Le richieste dei sindacati sono una decina, ma quelle che daranno filo da torcere nei colloqui con i datori di lavoro sono essenzialmente tre. Innanzitutto che i contratti collettivi di lavoro diventino più facilmente vincolanti per tutti (una misura finora osteggiata dalla controparte padronale),; in secondo luogo un migliore statuto per la manodopera temporanea; e da ultimo una migliore protezione contro il licenziamento dei rappresentanti del personale.
Sulla questione dei rimborsi spese l’USS in particolare chiede una rinegoziazione. Anche i datori di lavoro, comunque, sono critici con le disposizioni contenute nell’accordo negoziato, in quanto costituirebbero una distorsione della concorrenza (a scapito soprattutto delle piccole e medie imprese).
L’USS domanda, fra le altre cose, che le aziende primarie straniere si facciano carico delle multe per i subappaltatori, nel caso in cui non abbiano prima verificato se questi ultimi pagano stipendi svizzeri. Inoltre, denuncia anche la liberalizzazione del mercato dell’elettricità e l’apertura del traffico internazionale ferroviario di passeggeri (un punto che però non è contestato dall’altra organizzazione sindacale). Fra le rivendicazioni figura anche l’accelerazione del trattamento delle notifiche dei lavoratori distaccati. Quanto a Travail.Suisse chiede da u n lato misure compensative e dall’altro una modernizzazione della protezione dei salari.
I colloqui con i datori di lavoro dovrebbero concludersi a fine mese. La palla passerà poi al Consiglio federale per la preparazione delle misure interne da mettere in consultazione insieme all’accordo, che dovrebbe essere sottoscritto formalmente nel mese di maggio. Il voluminoso dossier – si parla di 1.400 pagine – dovrebbe essere trasmesso ai partiti e a tutti gli altri gruppi di interesse in giugno.

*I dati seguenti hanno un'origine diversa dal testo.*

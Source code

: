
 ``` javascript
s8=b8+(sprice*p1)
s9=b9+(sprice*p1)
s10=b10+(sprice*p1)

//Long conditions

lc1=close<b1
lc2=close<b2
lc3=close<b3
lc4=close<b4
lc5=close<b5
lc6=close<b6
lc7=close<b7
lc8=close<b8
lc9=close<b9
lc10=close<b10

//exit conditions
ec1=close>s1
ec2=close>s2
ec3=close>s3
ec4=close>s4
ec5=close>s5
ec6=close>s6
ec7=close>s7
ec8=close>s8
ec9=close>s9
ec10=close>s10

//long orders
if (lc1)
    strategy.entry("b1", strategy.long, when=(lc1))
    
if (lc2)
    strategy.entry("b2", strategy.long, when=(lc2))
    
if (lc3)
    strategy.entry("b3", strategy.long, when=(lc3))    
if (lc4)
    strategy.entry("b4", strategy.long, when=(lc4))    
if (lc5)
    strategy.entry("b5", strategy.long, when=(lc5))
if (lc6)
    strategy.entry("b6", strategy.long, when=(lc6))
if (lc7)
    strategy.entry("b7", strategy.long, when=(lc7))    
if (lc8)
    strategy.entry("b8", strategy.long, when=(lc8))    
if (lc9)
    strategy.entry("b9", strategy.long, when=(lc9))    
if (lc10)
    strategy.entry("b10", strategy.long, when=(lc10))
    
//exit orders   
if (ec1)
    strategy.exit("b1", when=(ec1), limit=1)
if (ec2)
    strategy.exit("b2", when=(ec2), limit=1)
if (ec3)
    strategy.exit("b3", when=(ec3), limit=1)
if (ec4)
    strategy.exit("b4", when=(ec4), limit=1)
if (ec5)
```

«Catalogo di rivendicazioni»
«Era prevedibile». Di fronte alle richieste formulate dall’USS, il presidente dell’Unione svizzera delle arti e mestieri (USAM) Fabio Regazzi non si scompone. Anzi, contrattacca. «I sindacati cercano di utilizzare l’arma del ricatto, sfruttando a loro vantaggio i nuovi accordi bilaterali tra la Svizzera e l’Unione europea. Intendono subordinare la loro adesione a misure che andrebbero a rendere meno flessibile il mercato del lavoro. Come USAM siamo sempre stati chiari: queste condizioni non le accettiamo, non ci sono i presupposti». Insomma, per Regazzi i sindacati «sono tornati alla carica con il loro catalogo di rivendicazioni. Rivendicazioni che tuttavia non hanno nulla a che vedere con i rapporti tra Berna e Bruxelles. Sono fatte esclusivamente per l’interno. Per rendere meno flessibile, lo ribadisco, il mercato del lavoro svizzero. Ricordo però che è proprio la flessibilità in questo ambito uno dei punti di forza della nostra economia».